Sierra Space, Redwire partnering on space biotech R&D platform

Sierra Space, Redwire partnering on space biotech R&D platform

LOUISVILLE — Aerospace manufacturer Sierra Space Corp. and Florida-based Redwire Corp. (NYSE: RDW) are teaming up to build a platform for commercial pharmaceutical and biotech research and development and manufacturing in low-Earth orbit.

“Redwire is delivering state-of-the-art, flight-proven biotechnology and manufacturing technologies that will be integrated into Sierra Space’s Large Integrated Flexible Environment (LIFE) habitat platform, making them available to customers and enabling commercial breakthroughs for pharmaceutical drug development and human health research,” the companies said in a news release.

SSC’s LIFE platform is set for a full-scale test this fall in advance of a future launch.

“The most significant industrial revolution is underway in space, as we build the first microgravity factories that will benefit humanity with breakthrough innovations and solutions to our toughest problems here on Earth,” Sierra Space CEO Tom Vice said in the release. “In Redwire, we have a partner that has a proven history of innovation across in-space manufacturing and biotech facilities. Together we will enable discoveries in human healthcare, biopharma and across the widest range of the industrials sector as we extend research facilities and factories off-world in the Orbital Age.”

For the biotech platform, Redwire will provide “a suite of space hardware and ground-based equipment, including biotechnology for large molecule crystallization for pharmaceutical structure determination and formulation, thermally conditioned stowage lockers, manufacturing facilities for industrial crystals, and a gradient-temperature furnace,” the release said. 

Redwire has a Boulder County connection. In 2020, the company, which at the time was recently formed, acquired Roccor LLC,a Longmont-based aerospace technology and small satellite maker.

The partnership with Redwire appears to solidify SSC’s commitment to advancing life-sciences activity in space. 

A few weeks ago, Sierra and BioServe Space Technologies, a research center at the University of Colorado Boulder, launched a partnership to conduct an experiment aimed at growing stem cells in space. 

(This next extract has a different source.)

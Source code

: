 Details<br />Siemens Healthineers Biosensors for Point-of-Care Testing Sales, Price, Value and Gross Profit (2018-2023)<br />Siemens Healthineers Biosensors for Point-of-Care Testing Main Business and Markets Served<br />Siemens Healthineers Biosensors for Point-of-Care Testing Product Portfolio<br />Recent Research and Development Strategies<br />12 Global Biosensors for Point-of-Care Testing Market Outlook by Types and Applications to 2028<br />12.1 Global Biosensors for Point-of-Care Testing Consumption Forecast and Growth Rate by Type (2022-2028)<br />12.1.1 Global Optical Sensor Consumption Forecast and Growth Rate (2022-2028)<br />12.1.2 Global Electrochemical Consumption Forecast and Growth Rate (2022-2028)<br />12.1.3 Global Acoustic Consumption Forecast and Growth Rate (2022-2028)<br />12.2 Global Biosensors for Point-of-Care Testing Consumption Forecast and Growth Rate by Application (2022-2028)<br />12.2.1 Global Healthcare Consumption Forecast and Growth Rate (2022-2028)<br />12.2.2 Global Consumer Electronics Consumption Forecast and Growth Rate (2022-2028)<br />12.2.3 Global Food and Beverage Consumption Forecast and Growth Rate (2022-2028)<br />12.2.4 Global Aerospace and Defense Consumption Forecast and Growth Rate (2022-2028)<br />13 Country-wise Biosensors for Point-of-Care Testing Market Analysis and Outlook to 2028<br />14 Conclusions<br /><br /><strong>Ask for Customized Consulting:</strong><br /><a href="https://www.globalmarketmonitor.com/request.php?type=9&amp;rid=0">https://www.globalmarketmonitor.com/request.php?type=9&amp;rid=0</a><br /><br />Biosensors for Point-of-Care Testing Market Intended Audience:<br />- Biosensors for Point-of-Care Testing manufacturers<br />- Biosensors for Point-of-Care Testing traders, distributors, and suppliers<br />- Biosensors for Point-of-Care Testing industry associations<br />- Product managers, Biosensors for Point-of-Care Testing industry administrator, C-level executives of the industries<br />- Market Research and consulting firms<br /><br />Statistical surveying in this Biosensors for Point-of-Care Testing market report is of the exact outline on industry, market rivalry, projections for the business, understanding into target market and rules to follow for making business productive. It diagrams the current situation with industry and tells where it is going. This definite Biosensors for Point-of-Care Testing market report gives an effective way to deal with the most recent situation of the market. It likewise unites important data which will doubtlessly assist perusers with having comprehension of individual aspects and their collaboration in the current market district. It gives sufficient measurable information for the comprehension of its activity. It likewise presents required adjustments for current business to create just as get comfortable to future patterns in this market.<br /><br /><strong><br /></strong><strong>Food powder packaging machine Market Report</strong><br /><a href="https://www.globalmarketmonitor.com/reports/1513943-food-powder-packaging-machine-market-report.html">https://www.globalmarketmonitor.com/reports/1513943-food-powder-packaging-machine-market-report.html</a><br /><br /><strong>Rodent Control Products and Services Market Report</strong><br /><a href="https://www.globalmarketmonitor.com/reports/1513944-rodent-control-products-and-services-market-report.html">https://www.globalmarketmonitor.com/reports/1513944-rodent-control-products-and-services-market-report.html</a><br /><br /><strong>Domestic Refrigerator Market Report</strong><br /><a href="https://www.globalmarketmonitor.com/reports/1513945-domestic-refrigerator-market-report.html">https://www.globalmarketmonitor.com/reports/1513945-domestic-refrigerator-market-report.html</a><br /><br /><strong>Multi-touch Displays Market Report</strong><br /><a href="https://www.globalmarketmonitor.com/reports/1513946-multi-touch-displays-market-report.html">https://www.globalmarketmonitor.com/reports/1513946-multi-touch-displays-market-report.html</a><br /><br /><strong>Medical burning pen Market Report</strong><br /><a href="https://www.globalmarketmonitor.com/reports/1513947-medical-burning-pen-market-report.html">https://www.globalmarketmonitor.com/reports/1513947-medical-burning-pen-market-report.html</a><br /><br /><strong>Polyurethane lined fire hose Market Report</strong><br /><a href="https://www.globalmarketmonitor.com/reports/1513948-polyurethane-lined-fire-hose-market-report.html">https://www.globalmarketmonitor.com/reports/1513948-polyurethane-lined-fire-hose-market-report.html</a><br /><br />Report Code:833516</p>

The investigation seeks to “grow hematopoietic stem cells in microgravity to better help patients on Earth undergoing treatment for blood cancer,” SSC said in a news release in early August. “… For the in-space experiment, Sierra Space, BioServe and the study team sent stem cell samples from multiple umbilical cord blood donors to look for beneficial differences during the cell growth experiment.”